[Plain-text document sources]
+++

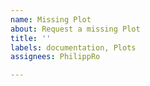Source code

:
 ```yaml
---
name: Missing Plot
about: Request a missing Plot
title: ''
labels: documentation, Plots
assignees: PhilippRo

---
```



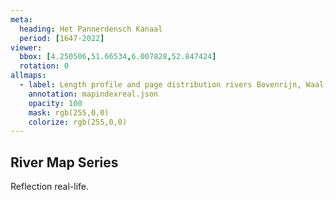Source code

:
 ```yaml
---
meta:
  heading: Het Pannerdensch Kanaal
  period: [1647-2022]
viewer:
  bbox: [4.250506,51.66534,6.007828,52.847424]
  rotation: 0
allmaps:
  - label: Length profile and page distribution rivers Bovenrijn, Waal, Merwede, Noord, Dordsche Kil, Oude Maas, Spui, Nieuwe Maas. First Revision, series I, 1888. 900 x 600 mm. Scale 1:10,000. P. Caland. Geoplaza, VU Amsterdam. 
    annotation: mapindexreal.json
    opacity: 100
    mask: rgb(255,0,0)
    colorize: rgb(255,0,0)
---
```


## River Map Series

Reflection real-life.
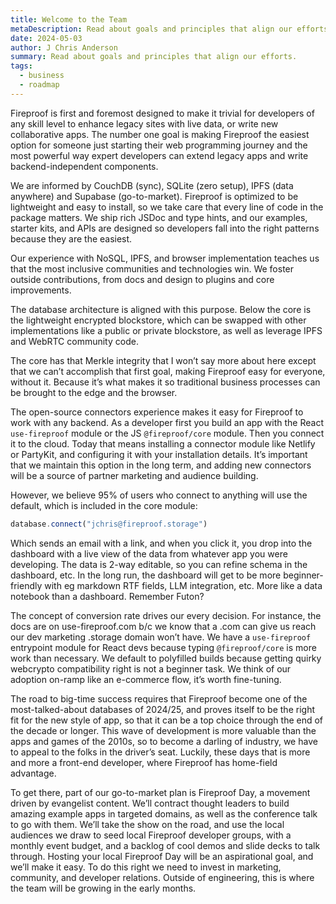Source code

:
 ```yaml
---
title: Welcome to the Team
metaDescription: Read about goals and principles that align our efforts.
date: 2024-05-03
author: J Chris Anderson
summary: Read about goals and principles that align our efforts.
tags:
  - business
  - roadmap
---
```



Fireproof is first and foremost designed to make it trivial for developers of any skill level to enhance legacy sites with live data, or write new collaborative apps. The number one goal is making Fireproof the easiest option for someone just starting their web programming journey and the most powerful way expert developers can extend legacy apps and write backend-independent components.

We are informed by CouchDB (sync), SQLite (zero setup), IPFS (data anywhere) and Supabase (go-to-market). Fireproof is optimized to be lightweight and easy to install, so we take care that every line of code in the package matters. We ship rich JSDoc and type hints, and our examples, starter kits, and APIs are designed so developers fall into the right patterns because they are the easiest.

Our experience with NoSQL, IPFS, and browser implementation teaches us that the most inclusive communities and technologies win. We foster outside contributions, from docs and design to plugins and core improvements.

The database architecture is aligned with this purpose. Below the core is the lightweight encrypted blockstore, which can be swapped with other implementations like a public or private blockstore, as well as leverage IPFS and WebRTC community code.

The core has that Merkle integrity that I won’t say more about here except that we can’t accomplish that first goal, making Fireproof easy for everyone, without it. Because it’s what makes it so traditional business processes can be brought to the edge and the browser.

The open-source connectors experience makes it easy for Fireproof to work with any backend. As a developer first you build an app with the React `use-fireproof` module or the JS `@fireproof/core` module. Then you connect it to the cloud. Today that means installing a connector module like Netlify or PartyKit, and configuring it with your installation details. It’s important that we maintain this option in the long term, and adding new connectors will be a source of partner marketing and audience building.

However, we believe 95% of users who connect to anything will use the default, which is included in the core module:

```js
database.connect("jchris@fireproof.storage")
```

Which sends an email with a link, and when you click it, you drop into the dashboard with a live view of the data from whatever app you were developing. The data is 2-way editable, so you can refine schema in the dashboard, etc. In the long run, the dashboard will get to be more beginner-friendly with eg markdown RTF fields, LLM integration, etc. More like a data notebook than a dashboard. Remember Futon?

The concept of conversion rate drives our every decision. For instance, the docs are on use-fireproof.com b/c we know that a .com can give us reach our dev marketing .storage domain won’t have. We have a `use-fireproof` entrypoint module for React devs because typing `@fireproof/core` is more work than necessary. We default to polyfilled builds because getting quirky webcrypto compatibility right is not a beginner task. We think of our adoption on-ramp like an e-commerce flow, it’s worth fine-tuning.

The road to big-time success requires that Fireproof become one of the most-talked-about databases of 2024/25, and proves itself to be the right fit for the new style of app, so that it can be a top choice through the end of the decade or longer. This wave of development is more valuable than the apps and games of the 2010s, so to become a darling of industry, we have to appeal to the folks in the driver’s seat. Luckily, these days that is more and more a front-end developer, where Fireproof has home-field advantage.

To get there, part of our go-to-market plan is Fireproof Day, a movement driven by evangelist content. We’ll contract thought leaders to build amazing example apps in targeted domains, as well as the conference talk to go with them. We’ll take the show on the road, and use the local audiences we draw to seed local Fireproof developer groups, with a monthly event budget, and a backlog of cool demos and slide decks to talk through. Hosting your local Fireproof Day will be an aspirational goal, and we’ll make it easy. To do this right we need to invest in marketing, community, and developer relations. Outside of engineering, this is where the team will be growing in the early months.
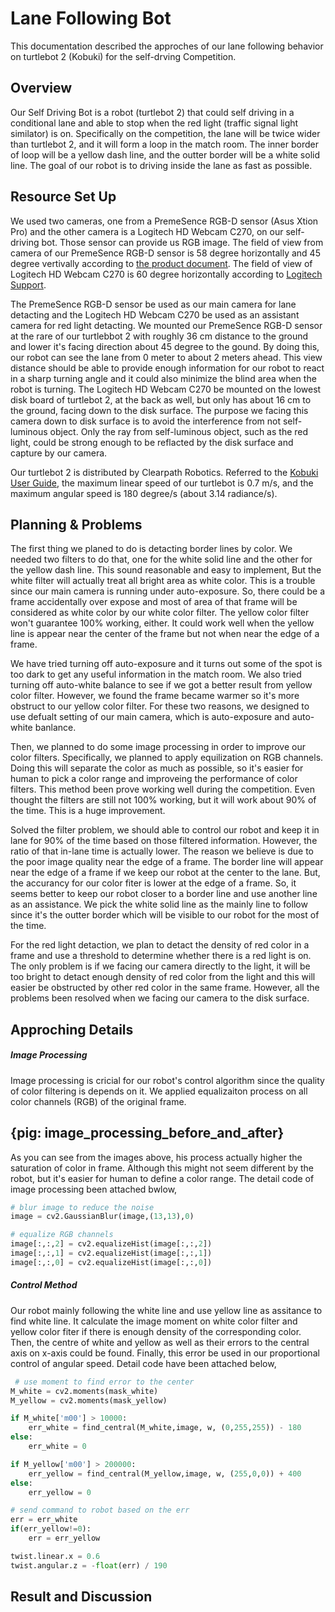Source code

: # Lane Following Bot
This documentation described the approches of our lane following behavior on turtlebot 2 (Kobuki) for the self-drving Competition.


## Overview
Our Self Driving Bot is a robot (turtlebot 2) that could self driving in a conditional lane and able to stop when the red light (traffic signal light similator) is on. Specifically on the competition, the lane will be twice wider than turtlebot 2, and it will form a loop in the match room. The inner border of loop will be a yellow dash line, and the outter border will be a white solid line. The goal of our robot is to driving inside the lane as fast as possible. 


## Resource Set Up 
We used two cameras, one from a PremeSence RGB-D sensor (Asus Xtion Pro) and the other camera is a Logitech HD Webcam C270, on our self-driving bot. Those sensor can provide us RGB image. The field of view from camera of our PremeSence RGB-D sensor is 58 degree horizontally and 45 degree vertivally according to [the product document](https://www.asus.com/3D-Sensor/Xtion_PRO_LIVE/specifications/). The field of view of Logitech HD Webcam C270 is 60 degree horizontally according to [
Logitech Support](http://support.logitech.com/en_us/article/17556).

The PremeSence RGB-D sensor be used as our main camera for lane detacting and the Logitech HD Webcam C270 be used as an assistant camera for red light detacting. We mounted our PremeSence RGB-D sensor at the rare of our turtlebbot 2 with roughly 36 cm distance to the ground and lower it's facing direction about 45 degree to the gound. By doing this, our robot can see the lane from 0 meter to about 2 meters ahead. This view distance should be able to provide enough information for our robot to react in a sharp turning angle and it could also minimize the blind area when the robot is turning. The Logitech HD Webcam C270 be mounted on the lowest disk board of turtlebot 2, at the back as well, but only has about 16 cm to the ground, facing down to the disk surface. The purpose we facing this camera down to disk surface is to avoid the interference from not self-luminous object. Only the ray from self-luminous object, such as the red light, could be strong enough to be reflacted by the disk surface and capture by our camera.

Our turtlebot 2 is distributed by Clearpath Robotics. Referred to the [Kobuki User Guide](https://www.google.ca/url?sa=t&rct=j&q=&esrc=s&source=web&cd=9&ved=0ahUKEwjvhqLH1v_RAhVOw2MKHYAFAY4QFghCMAg&url=https%3A%2F%2Fdocs.google.com%2Fdocument%2Fexport%3Fformat%3Dpdf%26id%3D15k7UBnYY_GPmKzQCjzRGCW-4dIP7zl_R_7tWPLM0zKI&usg=AFQjCNFo0O5d312q_k2JDorv5Q0cIMiZ7A&bvm=bv.146094739,d.cGc&cad=rja), the maximum linear speed of our turtlebot is 0.7 m/s, and the maximum angular speed is 180 degree/s (about 3.14 radiance/s).


## Planning & Problems
The first thing we planed to do is detacting border lines by color. We needed two filters to do that, one for the white solid line and the other for the yellow dash line. This sound reasonable and easy to implement, But the white filter will actually treat all bright area as white color. This is a trouble since our main camera is running under auto-exposure. So, there could be a frame accidentally over expose and most of area of that frame will be considered as white color by our white color filter. The yellow color filter won't guarantee 100% working, either. It could work well when the yellow line is appear near the center of the frame but not when near the edge of a frame.

We have tried turning off auto-exposure and it turns out some of the spot is too dark to get any useful information in the match room. We also tried turning off auto-white balance to see if we got a better result from yellow color filter. However, we found the frame became warmer so it's more obstruct to our yellow color filter. For these two reasons, we designed to use defualt setting of our main camera, which is auto-exposure and auto-white banlance.

Then, we planned to do some image processing in order to improve our color filters. Specifically, we planned to apply equilization on RGB channels. Doing this will separate the color as much as possible, so it's easier for human to pick a color range and improveing the performance of color filters. This method been prove working well during the competition. Even thought the filters are still not 100% working, but it will work about 90% of the time. This is a huge improvement. 

Solved the filter problem, we should able to control our robot and keep it in lane for 90% of the time based on those filtered information. However, the ratio of that in-lane time is actually lower. The reason we believe is due to the poor image quality near the edge of a frame. The border line will appear near the edge of a frame if we keep our robot at the center to the lane. But, the accurancy for our color fiter is lower at the edge of a frame. So, it seems better to keep our robot closer to a border line and use another line as an assistance. We pick the white solid line as the mainly line to follow since it's the outter border which will be visible to our robot for the most of the time. 

For the red light detaction, we plan to detact the density of red color in a frame and use a threshold to determine whether there is a red light is on. The only problem is if we facing our camera directly to the light, it will be too bright to detact enough density of red color from the light and this will easier be obstructed by other red color in the same frame. However, all the problems been resolved when we facing our camera to the disk surface.


## Approching Details

##### Image Processing
Image processing is cricial for our robot's control algorithm since the quality of color filtering is depends on it. We applied equalizaiton process on all color channels (RGB) of the original frame. 

## {pig: image_processing_before_and_after}

As you can see from the images above, his process actually higher the saturation of color in frame. Although this might not seem different by the robot, but it's easier for human to define a color range. The detail code of image processing been attached bwlow,

```python
# blur image to reduce the noise
image = cv2.GaussianBlur(image,(13,13),0)

# equalize RGB channels
image[:,:,2] = cv2.equalizeHist(image[:,:,2])
image[:,:,1] = cv2.equalizeHist(image[:,:,1])
image[:,:,0] = cv2.equalizeHist(image[:,:,0])
```
 
##### Control Method
Our robot mainly following the white line and use yellow line as assitance to find white line. It calculate the image moment on white color filter and yellow color fiter if there is enough density of the corresponding color. Then, the centre of white and yellow as well as their errors to the central axis on x-axis could be found. Finally, this error be used in our proportional control of angular speed. Detail code have been attached below,

```python
 # use moment to find error to the center
M_white = cv2.moments(mask_white)
M_yellow = cv2.moments(mask_yellow)

if M_white['m00'] > 10000:
    err_white = find_central(M_white,image, w, (0,255,255)) - 180
else:
    err_white = 0

if M_yellow['m00'] > 200000:
    err_yellow = find_central(M_yellow,image, w, (255,0,0)) + 400
else:
    err_yellow = 0

# send command to robot based on the err
err = err_white
if(err_yellow!=0):
    err = err_yellow

twist.linear.x = 0.6
twist.angular.z = -float(err) / 190
```


## Result and Discussion




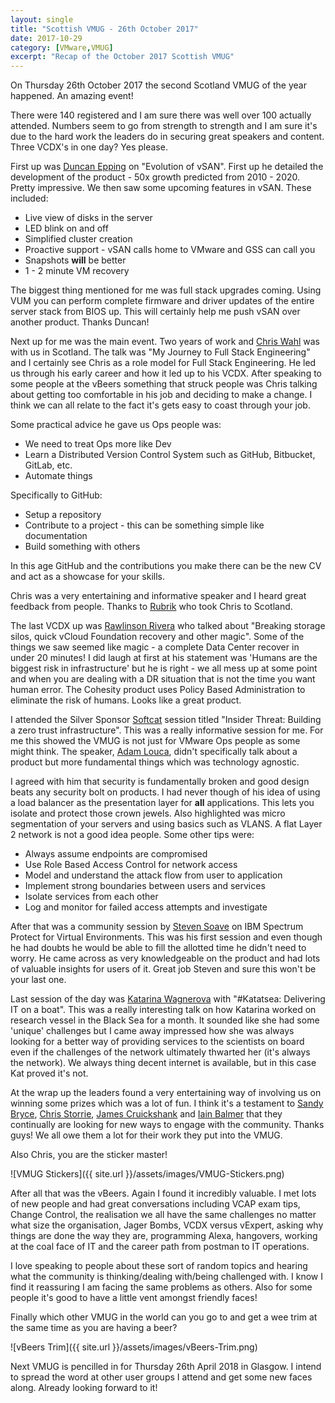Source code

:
 ```yaml
---
layout: single
title: "Scottish VMUG - 26th October 2017"
date: 2017-10-29
category: [VMware,VMUG]
excerpt: "Recap of the October 2017 Scottish VMUG"
---
```

On Thursday 26th October 2017 the second Scotland VMUG of the year happened. An amazing event!

There were 140 registered and I am sure there was well over 100 actually attended. Numbers seem to go from strength to strength and I am sure it's due to the hard work the leaders do in securing great speakers and content. Three VCDX's in one day? Yes please.

First up was [Duncan Epping](https://twitter.com/DuncanYB) on "Evolution of vSAN". First up he detailed the development of the product - 50x growth predicted from 2010 - 2020. Pretty impressive. We then saw some upcoming features in vSAN. These included:

* Live view of disks in the server
* LED blink on and off
* Simplified cluster creation
* Proactive support - vSAN calls home to VMware and GSS can call you
* Snapshots **will** be better
* 1 - 2 minute VM recovery

The biggest thing mentioned for me was full stack upgrades coming. Using VUM you can perform complete firmware and driver updates of the entire server stack from BIOS up. This will certainly help me push vSAN over another product.  Thanks Duncan!

Next up for me was the main event. Two years of work and [Chris Wahl](https://twitter.com/ChrisWahl) was with us in Scotland. The talk was "My Journey to Full Stack Engineering" and I certainly see Chris as a role model for Full Stack Engineering. He led us through his early career and how it led up to his VCDX. After speaking to some people at the vBeers something that struck people was Chris talking about getting too comfortable in his job and deciding to make a change. I think we can all relate to the fact it's gets easy to coast through your job.

Some practical advice he gave us Ops people was:

* We need to treat Ops more like Dev
* Learn a Distributed Version Control System such as GitHub, Bitbucket, GitLab, etc.
* Automate things

Specifically to GitHub:

* Setup a repository
* Contribute to a project - this can be something simple like documentation
* Build something with others

In this age GitHub and the contributions you make there can be the new CV and act as a showcase for your skills.

Chris was a very entertaining and informative speaker and I heard great feedback from people. Thanks to [Rubrik](https://www.rubrik.com/) who took Chris to Scotland.

The last VCDX up was [Rawlinson Rivera](https://twitter.com/PunchingClouds) who talked about "Breaking storage silos, quick vCloud Foundation recovery and other magic". Some of the things we saw seemed like magic - a complete Data Center recover in under 20 minutes! I did laugh at first at his statement was 'Humans are the biggest risk in infrastructure' but he is right - we all mess up at some point and when you are dealing with a DR situation that is not the time you want human error. The Cohesity product uses Policy Based Administration to eliminate the risk of humans. Looks like a great product.

I attended the Silver Sponsor [Softcat](https://www.softcat.com/) session titled "Insider Threat: Building a zero trust infrastructure". This was a really informative session for me. For me this showed the VMUG is not just for VMware Ops people as some might think. The speaker, [Adam Louca](https://twitter.com/adamlouca), didn't specifically talk about a product but more fundamental things which was technology agnostic.

I agreed with him that security is fundamentally broken and good design beats any security bolt on products. I had never though of his idea of using a load balancer as the presentation layer for **all** applications. This lets you isolate and protect those crown jewels. Also highlighted was micro segmentation of your servers and using basics such as VLANS. A flat Layer 2 network is not a good idea people. Some other tips were:

* Always assume endpoints are compromised
* Use Role Based Access Control for network access
* Model and understand the attack flow from user to application
* Implement strong boundaries between users and services
* Isolate services from each other
* Log and monitor for failed access attempts and investigate

After that was a community session by [Steven Soave](https://twitter.com/StevenSoave) on IBM Spectrum Protect for Virtual Environments. This was his first session and even though he had doubts he would be able to fill the allotted time he didn't need to worry. He came across as very knowledgeable on the product and had lots of valuable insights for users of it. Great job Steven and sure this won't be your last one.

Last session of the day was [Katarina Wagnerova](https://twitter.com/_KatkaW_) with "#Katatsea: Delivering IT on a boat". This was a really interesting talk on how Katarina worked on research vessel in the Black Sea for a month. It sounded like she had some 'unique' challenges but I came away impressed how she was always looking for a better way of providing services to the scientists on board even if the challenges of the network ultimately thwarted her (it's always the network). We always thing decent internet is available, but in this case Kat proved it's not.

At the wrap up the leaders found a very entertaining way of involving us on winning some prizes which was a lot of fun. I think it's a testament to [Sandy Bryce](https://twitter.com/sandybryce), [Chris Storrie](https://twitter.com/chrisstorrie), [James Cruickshank](https://twitter.com/vCrooky) and [Iain Balmer](https://twitter.com/Balmeri) that they continually are looking for new ways to engage with the community. Thanks guys! We all owe them a lot for their work they put into the VMUG.

Also Chris, you are the sticker master!

![VMUG Stickers]({{ site.url }}/assets/images/VMUG-Stickers.png)

After all that was the vBeers. Again I found it incredibly valuable. I met lots of new people and had great conversations including VCAP exam tips, Change Control, the realisation we all have the same challenges no matter what size the organisation, Jager Bombs, VCDX versus vExpert, asking why things are done the way they are, programming Alexa, hangovers, working at the coal face of IT and the career path from postman to IT operations.

I love speaking to people about these sort of random topics and hearing what the community is thinking/dealing with/being challenged with. I know I find it reassuring I am facing the same problems as others. Also for some people it's good to have a little vent amongst friendly faces!

Finally which other VMUG in the world can you go to and get a wee trim at the same time as you are having a beer?

![vBeers Trim]({{ site.url }}/assets/images/vBeers-Trim.png)

Next VMUG is pencilled in for Thursday 26th April 2018 in Glasgow. I intend to spread the word at other user groups I attend and get some new faces along. Already looking forward to it!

+++

• **TASK GOAL**
Would you copy out each line of the records above where the word "driver" occurs?

• **SOLUTION**
The road to big-time success requires that Fireproof become one of the most-talked-about databases of 2024/25, and proves itself to be the right fit for the new style of app, so that it can be a top choice through the end of the decade or longer. This wave of development is more valuable than the apps and games of the 2010s, so to become a darling of industry, we have to appeal to the folks in the driver’s seat. Luckily, these days that is more and more a front-end developer, where Fireproof has home-field advantage.
The biggest thing mentioned for me was full stack upgrades coming. Using VUM you can perform complete firmware and driver updates of the entire server stack from BIOS up. This will certainly help me push vSAN over another product.  Thanks Duncan!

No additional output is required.